Among the projects to effectively execute the retrofit was the installation of a second bridge crane in the turbine building. The crane would be used to move much of the heavy material needed to perform maintenance on the turbine, while allowing the existing large turbine crane to be free to support other outage activities. Typically, this installation would be planned into the outage and could take up to 10 days to complete. Additionally, standard industry practices include a labor-intensive solution that would involve either the partial removal of the turbine building roof or the removal of the end wall to allow for materials to be brought into the turbine building.
AEP Manager of Projects Scott Dailey and his team wanted to see if they could find a way to eliminate this extra outage time by installing the additional crane while the plant remained online. To do this, they would have to develop a unique approach that minimized risk to the station and maximized efficiency. In 2012, with the retrofit outage still years away, AEP turned to its engineering and crane partners and to its on-site maintenance contractor Day & Zimmermann for solutions.
Innovative Component Rotation Solution
The process of lifting heavy materials while a plant is still online is a high-risk procedure that requires careful planning. The AEP team was keenly aware of the 2013 accident at Arkansas Nuclear 1 in which the stator of the unit’s old generator fell during a maintenance procedure. To prevent a similar incident during the bridge crane installation, AEP began planning for this project in 2012.
AEP and its engineering partner developed an installation solution using a unique method for component rotation in an operating plant that was less invasive to plant structures. The innovative approach used multiple telescoping gantry systems and a hydraulic turntable to safely lift and rotate components for the 250-ton bridge crane. The configuration of the gantry system used in this project was an engineered temporary lift assembly. Two 88-foot girders weighing as much as 110,000 pounds each were lifted 60 feet above the turbine floor and placed in position on the existing crane rails between two operating units.
Because this was a first-of-its-kind application, a proof of concept was required. In January 2014, about six months before the crane’s scheduled installation, the project team, which included AEP, various crane and installation vendors, and Day & Zimmermann, worked with the utility to perform an off-site lifting demonstration. The team simulated each major component lift and positioning movement. The demonstration was done outside which added weather elements to a process that would ultimately be completed indoors. Additionally, the load was intentionally taken beyond the operational limits established to confirm there was sufficient margin to manage potential negative scenarios during installation. ASME NQA-1-2012 requires a dynamic load test equal to 110 percent of the rated load, but the AEP team chose to proceed with a more conservative 125 percent rated load test because of the risk involved with performing these lifts on the turbine deck between two operating units.

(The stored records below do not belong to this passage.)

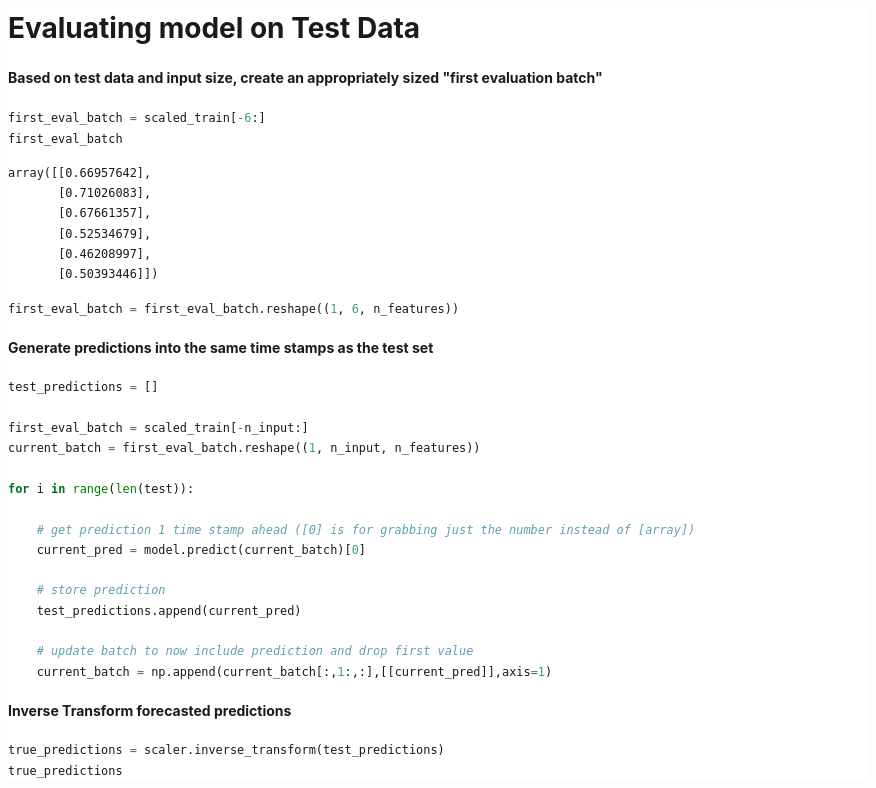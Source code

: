 

# Evaluating model on Test Data

#### Based on test data and input size, create an appropriately sized "first evaluation batch"


```python
first_eval_batch = scaled_train[-6:]
first_eval_batch
```




    array([[0.66957642],
           [0.71026083],
           [0.67661357],
           [0.52534679],
           [0.46208997],
           [0.50393446]])




```python
first_eval_batch = first_eval_batch.reshape((1, 6, n_features))
```

#### Generate predictions into the same time stamps as the test set


```python
test_predictions = []

first_eval_batch = scaled_train[-n_input:]
current_batch = first_eval_batch.reshape((1, n_input, n_features))

for i in range(len(test)):
    
    # get prediction 1 time stamp ahead ([0] is for grabbing just the number instead of [array])
    current_pred = model.predict(current_batch)[0]
    
    # store prediction
    test_predictions.append(current_pred) 
    
    # update batch to now include prediction and drop first value
    current_batch = np.append(current_batch[:,1:,:],[[current_pred]],axis=1)
```

#### Inverse Transform forecasted predictions


```python
true_predictions = scaler.inverse_transform(test_predictions)
true_predictions
```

The gantry lifts were constantly monitored by LED levels and surveyors at multiple stations to confirm the operation remained within established limits. The stability of the configured system was validated along with the operating team’s ability to control the loads within levelness criteria.
Following the planning phase, AEP worked with its vendors to complete the actual installation. The project was completed on time and under budget with no safety incidents. Collaboration between Day & Zimmermann, AEP and the other project vendors was a key component in delivering a safe and efficient installation. From start to finish, the project took 18,000 work hours.
Keeping the plant online during the installation saved AEP significant time and money. The second bridge crane is now a permanent fixture in the turbine building, and will help AEP save time and money in future outages.